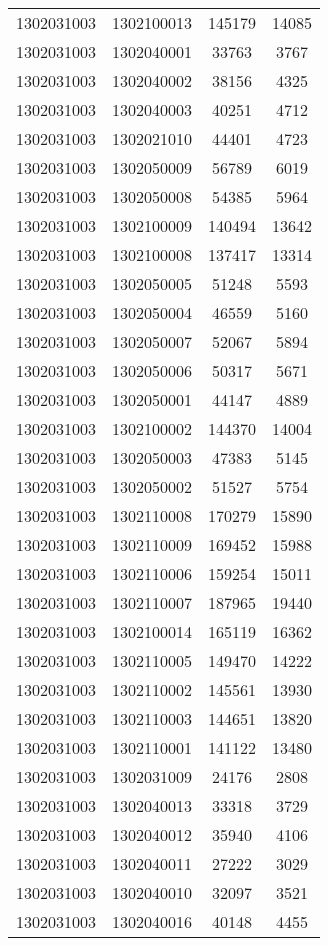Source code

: \begin{longtable}[h]{llcc}
		1302031003 & 1302100013 & 145179 & 14085\\
		1302031003 & 1302040001 & 33763 & 3767\\
		1302031003 & 1302040002 & 38156 & 4325\\
		1302031003 & 1302040003 & 40251 & 4712\\
		1302031003 & 1302021010 & 44401 & 4723\\
		1302031003 & 1302050009 & 56789 & 6019\\
		1302031003 & 1302050008 & 54385 & 5964\\
		1302031003 & 1302100009 & 140494 & 13642\\
		1302031003 & 1302100008 & 137417 & 13314\\
		1302031003 & 1302050005 & 51248 & 5593\\
		1302031003 & 1302050004 & 46559 & 5160\\
		1302031003 & 1302050007 & 52067 & 5894\\
		1302031003 & 1302050006 & 50317 & 5671\\
		1302031003 & 1302050001 & 44147 & 4889\\
		1302031003 & 1302100002 & 144370 & 14004\\
		1302031003 & 1302050003 & 47383 & 5145\\
		1302031003 & 1302050002 & 51527 & 5754\\
		1302031003 & 1302110008 & 170279 & 15890\\
		1302031003 & 1302110009 & 169452 & 15988\\
		1302031003 & 1302110006 & 159254 & 15011\\
		1302031003 & 1302110007 & 187965 & 19440\\
		1302031003 & 1302100014 & 165119 & 16362\\
		1302031003 & 1302110005 & 149470 & 14222\\
		1302031003 & 1302110002 & 145561 & 13930\\
		1302031003 & 1302110003 & 144651 & 13820\\
		1302031003 & 1302110001 & 141122 & 13480\\
		1302031003 & 1302031009 & 24176 & 2808\\
		1302031003 & 1302040013 & 33318 & 3729\\
		1302031003 & 1302040012 & 35940 & 4106\\
		1302031003 & 1302040011 & 27222 & 3029\\
		1302031003 & 1302040010 & 32097 & 3521\\
		1302031003 & 1302040016 & 40148 & 4455\\

\end{longtable}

■ ■ ■ ■ ■ ■ ■

What the exercise asks | The required output is the lines from the one holding "1302031003 & 1302031009 & 24176 & 2808\\" through the last line of the entries above, copied exactly.

Written answer |
		1302031003 & 1302031009 & 24176 & 2808\\
		1302031003 & 1302040013 & 33318 & 3729\\
		1302031003 & 1302040012 & 35940 & 4106\\
		1302031003 & 1302040011 & 27222 & 3029\\
		1302031003 & 1302040010 & 32097 & 3521\\
		1302031003 & 1302040016 & 40148 & 4455\\

\end{longtable}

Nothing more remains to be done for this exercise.